**ASSIGNMENT:** Tally the lines of the listing below in which the string "json" occurs, and give the tally alone.

....................

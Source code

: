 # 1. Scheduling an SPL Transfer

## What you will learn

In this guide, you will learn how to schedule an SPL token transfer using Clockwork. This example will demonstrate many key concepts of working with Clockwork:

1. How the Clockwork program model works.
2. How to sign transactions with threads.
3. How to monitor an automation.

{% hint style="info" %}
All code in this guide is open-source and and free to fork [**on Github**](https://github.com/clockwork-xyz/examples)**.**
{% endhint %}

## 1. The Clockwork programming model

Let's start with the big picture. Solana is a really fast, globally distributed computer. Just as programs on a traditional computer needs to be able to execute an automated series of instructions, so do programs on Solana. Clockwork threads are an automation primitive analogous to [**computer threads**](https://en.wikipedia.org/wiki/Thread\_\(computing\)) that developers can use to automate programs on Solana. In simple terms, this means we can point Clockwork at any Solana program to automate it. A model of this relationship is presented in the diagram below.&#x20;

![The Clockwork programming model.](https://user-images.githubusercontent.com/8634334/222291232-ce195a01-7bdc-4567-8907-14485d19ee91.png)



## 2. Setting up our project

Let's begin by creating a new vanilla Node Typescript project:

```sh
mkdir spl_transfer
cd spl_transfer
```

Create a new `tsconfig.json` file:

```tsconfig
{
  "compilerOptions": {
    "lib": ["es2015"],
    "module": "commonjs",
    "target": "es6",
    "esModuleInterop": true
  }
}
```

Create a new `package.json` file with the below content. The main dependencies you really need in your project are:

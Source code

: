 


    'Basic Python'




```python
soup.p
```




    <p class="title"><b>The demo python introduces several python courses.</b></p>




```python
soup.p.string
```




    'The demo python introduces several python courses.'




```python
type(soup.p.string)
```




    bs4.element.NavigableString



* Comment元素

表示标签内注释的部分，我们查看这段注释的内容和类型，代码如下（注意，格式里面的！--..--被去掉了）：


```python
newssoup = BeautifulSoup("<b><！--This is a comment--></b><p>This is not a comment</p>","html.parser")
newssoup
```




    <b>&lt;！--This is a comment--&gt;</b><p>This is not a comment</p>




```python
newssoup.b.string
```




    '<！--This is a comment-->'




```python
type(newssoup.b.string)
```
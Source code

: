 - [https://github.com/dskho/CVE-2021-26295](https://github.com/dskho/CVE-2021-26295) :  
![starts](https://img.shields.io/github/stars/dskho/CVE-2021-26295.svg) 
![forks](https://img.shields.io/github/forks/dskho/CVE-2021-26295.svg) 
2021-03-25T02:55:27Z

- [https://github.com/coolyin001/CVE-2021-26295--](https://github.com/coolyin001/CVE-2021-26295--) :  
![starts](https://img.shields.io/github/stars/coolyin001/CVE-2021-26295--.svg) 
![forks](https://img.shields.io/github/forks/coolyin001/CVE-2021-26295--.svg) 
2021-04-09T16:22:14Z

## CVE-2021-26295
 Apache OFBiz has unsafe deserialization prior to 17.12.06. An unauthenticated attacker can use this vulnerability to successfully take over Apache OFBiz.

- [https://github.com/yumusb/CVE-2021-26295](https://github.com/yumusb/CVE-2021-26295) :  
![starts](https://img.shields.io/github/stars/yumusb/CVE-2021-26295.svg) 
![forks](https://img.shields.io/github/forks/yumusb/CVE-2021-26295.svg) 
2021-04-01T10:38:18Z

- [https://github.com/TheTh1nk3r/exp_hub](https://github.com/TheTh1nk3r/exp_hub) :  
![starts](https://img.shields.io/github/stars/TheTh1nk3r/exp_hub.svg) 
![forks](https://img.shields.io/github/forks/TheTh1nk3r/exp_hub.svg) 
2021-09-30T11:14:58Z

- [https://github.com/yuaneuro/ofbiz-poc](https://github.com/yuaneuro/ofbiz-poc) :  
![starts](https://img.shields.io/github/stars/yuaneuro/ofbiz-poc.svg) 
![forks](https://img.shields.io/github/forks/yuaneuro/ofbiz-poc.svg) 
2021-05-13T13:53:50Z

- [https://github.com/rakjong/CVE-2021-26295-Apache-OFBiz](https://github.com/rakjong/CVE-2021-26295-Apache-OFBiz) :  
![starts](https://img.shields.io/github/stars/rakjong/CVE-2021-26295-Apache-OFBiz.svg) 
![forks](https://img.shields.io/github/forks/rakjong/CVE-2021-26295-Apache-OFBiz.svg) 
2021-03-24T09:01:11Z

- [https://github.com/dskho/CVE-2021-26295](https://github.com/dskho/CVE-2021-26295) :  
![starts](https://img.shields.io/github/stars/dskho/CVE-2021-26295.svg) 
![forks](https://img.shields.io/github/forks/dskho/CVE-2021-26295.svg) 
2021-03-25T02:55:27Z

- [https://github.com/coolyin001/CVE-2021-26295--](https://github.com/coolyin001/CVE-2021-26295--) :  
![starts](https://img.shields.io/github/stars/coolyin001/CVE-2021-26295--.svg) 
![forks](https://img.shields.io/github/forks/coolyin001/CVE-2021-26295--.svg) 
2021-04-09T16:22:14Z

....................

**EXERCISE OUTPUT:** 2